The high court ruled 5-3 that the Mississippi Commission on Judicial Performance hadn’t proved that Chancery Judge David Shoemake lied under oath, although justices did say Shoemake improperly signed orders that contributed to the mismanagement of an estate the court was overseeing. Another judge was removed for mismanagement in the same case.

“While we have not had the opportunity to observe Shoemake’s demeanor at both hearings, the plain text of them show cause and formal hearing transcripts cast doubt upon the commission’s findings,” wrote Justice Josiah Coleman for the majority. “Our doubt rises to a degree that we cannot find by clear and convincing evidence that Shoemake gave false or misleading testimony constituting judicial misconduct.”

Coleman wrote that removing Shoemake would be “over-proportionate to the harm.” Instead, the court suspended Shoemake 30 days without pay, and ordered him to pay a $2,500 fine and nearly $5,900 for investigation costs. Justices also ordered that Shoemake be publicly reprimanded in Simpson County Circuit Court.

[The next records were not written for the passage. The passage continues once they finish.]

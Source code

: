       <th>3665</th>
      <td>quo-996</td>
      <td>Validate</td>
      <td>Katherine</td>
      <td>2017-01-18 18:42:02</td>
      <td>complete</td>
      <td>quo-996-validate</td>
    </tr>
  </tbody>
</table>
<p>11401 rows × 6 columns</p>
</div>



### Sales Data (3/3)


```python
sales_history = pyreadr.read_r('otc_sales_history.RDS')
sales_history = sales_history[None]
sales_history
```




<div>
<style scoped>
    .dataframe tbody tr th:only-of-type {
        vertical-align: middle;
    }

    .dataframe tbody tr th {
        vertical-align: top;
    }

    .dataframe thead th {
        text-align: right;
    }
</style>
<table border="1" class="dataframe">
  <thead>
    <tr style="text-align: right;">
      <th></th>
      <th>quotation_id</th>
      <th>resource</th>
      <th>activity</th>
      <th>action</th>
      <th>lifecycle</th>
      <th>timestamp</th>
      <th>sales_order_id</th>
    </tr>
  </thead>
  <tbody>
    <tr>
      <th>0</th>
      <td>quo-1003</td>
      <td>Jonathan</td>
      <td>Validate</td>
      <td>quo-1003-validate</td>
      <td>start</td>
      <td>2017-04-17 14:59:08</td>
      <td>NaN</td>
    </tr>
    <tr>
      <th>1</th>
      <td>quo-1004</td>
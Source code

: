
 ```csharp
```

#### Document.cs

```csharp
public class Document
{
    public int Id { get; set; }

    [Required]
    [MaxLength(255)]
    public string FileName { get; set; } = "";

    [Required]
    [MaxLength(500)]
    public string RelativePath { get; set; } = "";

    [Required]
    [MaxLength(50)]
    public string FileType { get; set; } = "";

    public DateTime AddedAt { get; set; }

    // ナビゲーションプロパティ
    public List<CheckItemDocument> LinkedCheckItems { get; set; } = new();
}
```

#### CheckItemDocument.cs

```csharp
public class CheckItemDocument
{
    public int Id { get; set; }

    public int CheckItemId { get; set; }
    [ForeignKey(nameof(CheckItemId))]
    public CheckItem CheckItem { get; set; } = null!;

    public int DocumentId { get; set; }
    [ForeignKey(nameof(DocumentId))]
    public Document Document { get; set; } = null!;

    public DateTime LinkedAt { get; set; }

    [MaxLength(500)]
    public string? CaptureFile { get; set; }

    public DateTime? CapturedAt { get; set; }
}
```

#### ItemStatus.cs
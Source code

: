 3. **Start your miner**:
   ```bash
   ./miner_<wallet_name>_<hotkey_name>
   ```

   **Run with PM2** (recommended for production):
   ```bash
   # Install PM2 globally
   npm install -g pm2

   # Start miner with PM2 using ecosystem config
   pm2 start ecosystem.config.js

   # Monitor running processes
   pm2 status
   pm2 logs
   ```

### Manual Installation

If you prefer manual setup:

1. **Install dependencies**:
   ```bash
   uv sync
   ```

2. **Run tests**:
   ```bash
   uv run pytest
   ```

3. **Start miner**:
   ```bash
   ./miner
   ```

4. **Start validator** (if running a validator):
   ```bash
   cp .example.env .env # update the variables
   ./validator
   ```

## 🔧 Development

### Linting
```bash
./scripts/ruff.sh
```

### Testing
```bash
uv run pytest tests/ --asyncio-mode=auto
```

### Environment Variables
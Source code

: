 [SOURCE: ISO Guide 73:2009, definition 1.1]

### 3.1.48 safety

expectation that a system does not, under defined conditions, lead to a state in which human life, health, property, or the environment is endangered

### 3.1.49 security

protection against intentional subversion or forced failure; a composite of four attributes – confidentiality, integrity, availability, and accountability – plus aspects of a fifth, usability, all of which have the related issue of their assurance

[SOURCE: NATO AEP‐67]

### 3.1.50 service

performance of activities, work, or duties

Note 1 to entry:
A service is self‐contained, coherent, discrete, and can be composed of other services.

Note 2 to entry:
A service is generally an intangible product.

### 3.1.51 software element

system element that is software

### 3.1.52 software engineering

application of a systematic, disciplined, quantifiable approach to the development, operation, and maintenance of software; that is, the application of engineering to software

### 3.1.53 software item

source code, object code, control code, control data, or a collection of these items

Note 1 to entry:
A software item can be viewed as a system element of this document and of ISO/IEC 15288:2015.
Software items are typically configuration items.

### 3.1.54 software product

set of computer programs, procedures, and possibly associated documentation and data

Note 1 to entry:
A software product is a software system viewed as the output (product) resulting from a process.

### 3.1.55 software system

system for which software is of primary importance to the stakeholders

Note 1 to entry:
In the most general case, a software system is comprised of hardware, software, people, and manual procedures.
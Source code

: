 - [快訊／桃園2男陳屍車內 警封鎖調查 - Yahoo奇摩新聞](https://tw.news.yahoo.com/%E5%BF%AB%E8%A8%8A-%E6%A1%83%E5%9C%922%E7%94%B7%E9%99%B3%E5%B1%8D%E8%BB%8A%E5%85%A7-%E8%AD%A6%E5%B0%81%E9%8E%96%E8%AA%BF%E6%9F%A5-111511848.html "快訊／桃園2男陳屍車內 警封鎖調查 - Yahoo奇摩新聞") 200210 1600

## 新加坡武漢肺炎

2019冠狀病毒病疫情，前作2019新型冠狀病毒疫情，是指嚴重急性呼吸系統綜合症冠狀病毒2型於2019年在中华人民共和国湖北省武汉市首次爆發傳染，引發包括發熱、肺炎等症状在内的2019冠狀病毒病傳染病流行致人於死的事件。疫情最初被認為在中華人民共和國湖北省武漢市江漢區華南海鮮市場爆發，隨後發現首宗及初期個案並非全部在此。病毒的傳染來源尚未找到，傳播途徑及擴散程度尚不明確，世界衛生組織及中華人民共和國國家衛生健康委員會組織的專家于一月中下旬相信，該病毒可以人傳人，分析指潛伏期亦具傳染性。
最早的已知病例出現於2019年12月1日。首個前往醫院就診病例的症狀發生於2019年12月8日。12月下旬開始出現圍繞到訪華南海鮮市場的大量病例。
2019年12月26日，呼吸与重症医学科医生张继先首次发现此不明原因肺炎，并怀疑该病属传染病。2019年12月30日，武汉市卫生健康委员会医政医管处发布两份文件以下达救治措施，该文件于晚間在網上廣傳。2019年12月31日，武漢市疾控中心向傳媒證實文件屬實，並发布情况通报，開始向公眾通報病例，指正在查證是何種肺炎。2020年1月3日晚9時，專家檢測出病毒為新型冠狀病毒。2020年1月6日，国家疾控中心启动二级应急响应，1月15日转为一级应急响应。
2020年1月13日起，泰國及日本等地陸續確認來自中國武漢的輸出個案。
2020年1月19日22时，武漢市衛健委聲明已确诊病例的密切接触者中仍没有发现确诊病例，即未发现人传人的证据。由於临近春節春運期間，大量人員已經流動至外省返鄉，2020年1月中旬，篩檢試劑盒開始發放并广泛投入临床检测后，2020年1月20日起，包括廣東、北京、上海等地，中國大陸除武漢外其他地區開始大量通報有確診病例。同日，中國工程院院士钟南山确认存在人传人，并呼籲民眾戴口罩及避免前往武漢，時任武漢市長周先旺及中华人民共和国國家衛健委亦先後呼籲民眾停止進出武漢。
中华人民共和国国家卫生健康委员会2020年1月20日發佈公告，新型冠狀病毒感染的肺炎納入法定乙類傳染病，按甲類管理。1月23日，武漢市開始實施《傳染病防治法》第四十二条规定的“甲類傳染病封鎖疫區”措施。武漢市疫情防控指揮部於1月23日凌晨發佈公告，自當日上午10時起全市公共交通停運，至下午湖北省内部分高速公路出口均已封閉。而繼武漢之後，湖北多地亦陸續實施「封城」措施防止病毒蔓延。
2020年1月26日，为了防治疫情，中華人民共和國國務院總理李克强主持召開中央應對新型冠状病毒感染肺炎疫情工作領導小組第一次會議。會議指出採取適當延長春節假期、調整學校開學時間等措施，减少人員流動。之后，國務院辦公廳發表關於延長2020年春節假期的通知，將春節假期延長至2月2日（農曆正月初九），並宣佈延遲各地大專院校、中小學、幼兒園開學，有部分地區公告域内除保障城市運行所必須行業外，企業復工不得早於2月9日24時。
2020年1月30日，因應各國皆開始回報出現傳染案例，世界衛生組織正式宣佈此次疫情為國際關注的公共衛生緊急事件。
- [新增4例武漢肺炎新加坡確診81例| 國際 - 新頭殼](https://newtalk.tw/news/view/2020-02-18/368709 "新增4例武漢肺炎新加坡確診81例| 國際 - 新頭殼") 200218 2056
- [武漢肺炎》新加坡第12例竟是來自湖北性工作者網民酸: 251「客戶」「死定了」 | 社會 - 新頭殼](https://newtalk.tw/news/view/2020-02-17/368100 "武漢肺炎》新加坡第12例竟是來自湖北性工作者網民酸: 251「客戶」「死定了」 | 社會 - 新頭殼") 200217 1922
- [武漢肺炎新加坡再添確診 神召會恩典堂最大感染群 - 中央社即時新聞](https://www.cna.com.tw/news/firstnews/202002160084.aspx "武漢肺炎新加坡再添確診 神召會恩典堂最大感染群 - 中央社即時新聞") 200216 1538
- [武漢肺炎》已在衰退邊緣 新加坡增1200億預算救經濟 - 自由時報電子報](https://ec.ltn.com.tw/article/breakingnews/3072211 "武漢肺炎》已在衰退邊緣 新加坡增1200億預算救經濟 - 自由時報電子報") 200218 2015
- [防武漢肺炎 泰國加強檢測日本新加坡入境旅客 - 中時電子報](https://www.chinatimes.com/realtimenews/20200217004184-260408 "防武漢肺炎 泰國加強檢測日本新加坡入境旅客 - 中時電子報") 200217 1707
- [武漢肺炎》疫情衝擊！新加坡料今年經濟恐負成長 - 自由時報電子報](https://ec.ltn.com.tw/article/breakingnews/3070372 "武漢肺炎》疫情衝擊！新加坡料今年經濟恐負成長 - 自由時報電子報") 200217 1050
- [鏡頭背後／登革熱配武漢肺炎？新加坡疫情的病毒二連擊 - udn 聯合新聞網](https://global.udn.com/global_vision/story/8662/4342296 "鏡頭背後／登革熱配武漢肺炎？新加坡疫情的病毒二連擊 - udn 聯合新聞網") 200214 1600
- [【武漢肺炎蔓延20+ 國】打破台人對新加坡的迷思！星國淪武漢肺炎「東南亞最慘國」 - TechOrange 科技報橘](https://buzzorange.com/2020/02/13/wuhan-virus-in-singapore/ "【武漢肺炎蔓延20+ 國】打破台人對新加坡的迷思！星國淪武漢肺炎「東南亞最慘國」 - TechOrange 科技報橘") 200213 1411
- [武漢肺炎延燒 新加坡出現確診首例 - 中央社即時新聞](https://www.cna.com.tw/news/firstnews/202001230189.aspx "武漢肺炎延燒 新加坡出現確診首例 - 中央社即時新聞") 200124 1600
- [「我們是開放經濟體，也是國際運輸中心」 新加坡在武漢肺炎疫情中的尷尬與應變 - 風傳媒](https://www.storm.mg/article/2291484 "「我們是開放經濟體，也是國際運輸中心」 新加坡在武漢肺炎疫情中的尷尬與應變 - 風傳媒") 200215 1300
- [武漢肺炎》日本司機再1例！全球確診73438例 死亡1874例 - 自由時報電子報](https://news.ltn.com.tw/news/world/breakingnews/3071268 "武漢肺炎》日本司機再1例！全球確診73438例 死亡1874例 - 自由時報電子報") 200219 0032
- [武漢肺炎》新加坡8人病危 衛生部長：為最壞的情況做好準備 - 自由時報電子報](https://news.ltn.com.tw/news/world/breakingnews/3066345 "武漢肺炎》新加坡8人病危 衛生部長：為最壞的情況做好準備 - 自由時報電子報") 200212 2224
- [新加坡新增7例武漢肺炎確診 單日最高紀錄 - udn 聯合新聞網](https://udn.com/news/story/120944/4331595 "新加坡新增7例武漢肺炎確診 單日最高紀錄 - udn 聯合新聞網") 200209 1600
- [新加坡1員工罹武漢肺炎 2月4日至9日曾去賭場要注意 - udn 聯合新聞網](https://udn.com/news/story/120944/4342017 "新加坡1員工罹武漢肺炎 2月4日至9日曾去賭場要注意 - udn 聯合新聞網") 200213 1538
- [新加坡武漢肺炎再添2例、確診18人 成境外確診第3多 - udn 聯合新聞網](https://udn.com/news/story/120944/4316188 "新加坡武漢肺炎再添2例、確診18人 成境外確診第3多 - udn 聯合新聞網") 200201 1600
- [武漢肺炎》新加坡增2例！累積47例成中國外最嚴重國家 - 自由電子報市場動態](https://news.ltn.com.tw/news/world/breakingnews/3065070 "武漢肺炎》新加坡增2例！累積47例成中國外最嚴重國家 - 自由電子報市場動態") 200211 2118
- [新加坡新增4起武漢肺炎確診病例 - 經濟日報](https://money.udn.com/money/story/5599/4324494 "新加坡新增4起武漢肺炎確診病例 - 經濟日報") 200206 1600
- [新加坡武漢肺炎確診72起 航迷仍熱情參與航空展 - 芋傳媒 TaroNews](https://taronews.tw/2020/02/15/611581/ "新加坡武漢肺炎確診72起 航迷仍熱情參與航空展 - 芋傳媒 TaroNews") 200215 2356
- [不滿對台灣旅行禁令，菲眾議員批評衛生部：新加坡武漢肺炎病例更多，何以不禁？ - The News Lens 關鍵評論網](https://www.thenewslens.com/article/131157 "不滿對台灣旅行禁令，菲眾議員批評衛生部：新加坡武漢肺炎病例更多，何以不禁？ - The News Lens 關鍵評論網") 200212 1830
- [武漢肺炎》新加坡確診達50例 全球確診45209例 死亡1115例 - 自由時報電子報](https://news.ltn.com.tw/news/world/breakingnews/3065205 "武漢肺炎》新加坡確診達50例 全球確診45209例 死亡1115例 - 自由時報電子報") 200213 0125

Bill Jones, a lawyer for Shoemake, had alleged that the Judicial Performance Commission had acted without giving Shoemake proper notice of the investigation, and said Shoemake still believes the case should have been dismissed.

“Other than that, it’s pretty much a total victory for Judge Shoemake,” Jones said. “The notion that he tried to be deceitful in his testimony before the commission is just totally untrue.”

Shoemake is one of two judges in a chancery district that includes Covington, Jefferson Davis, Lawrence, Simpson and Smith counties. Until May 2014, the other judge in that district was Joe Dale Walker. After resigning, Walker pleaded guilty in October to instructing a federal grand jury witness to destroy documents and then lying to FBI agents.

Prosecutors said that Walker, in 2011, directed the attorney he had appointed for a conservatorship to solicit bids from local contractors to build a home for a ward in a case Walker oversaw.

The five bids included one from Walker’s nephew, Chad Teater.

Prosecutors say Walker reviewed the bids, found that Teater’s bid was much lower than the others, and instructed his nephew to raise his bid.

Due to his nephew’s involvement, Walker then transferred the case to Shoemake to accept the bids.

The Supreme Court agreed Thursday that Shoemake improperly signed orders after holding illegal private conferences with one lawyer and without inquiring himself what would be best for the ward. Two dissenting justices wanted to require Shoemake to personally repay $23,000 that Shoemake approved for stolen building materials, but the five-member majority ruled that restitution isn’t permitted in judicial discipline cases.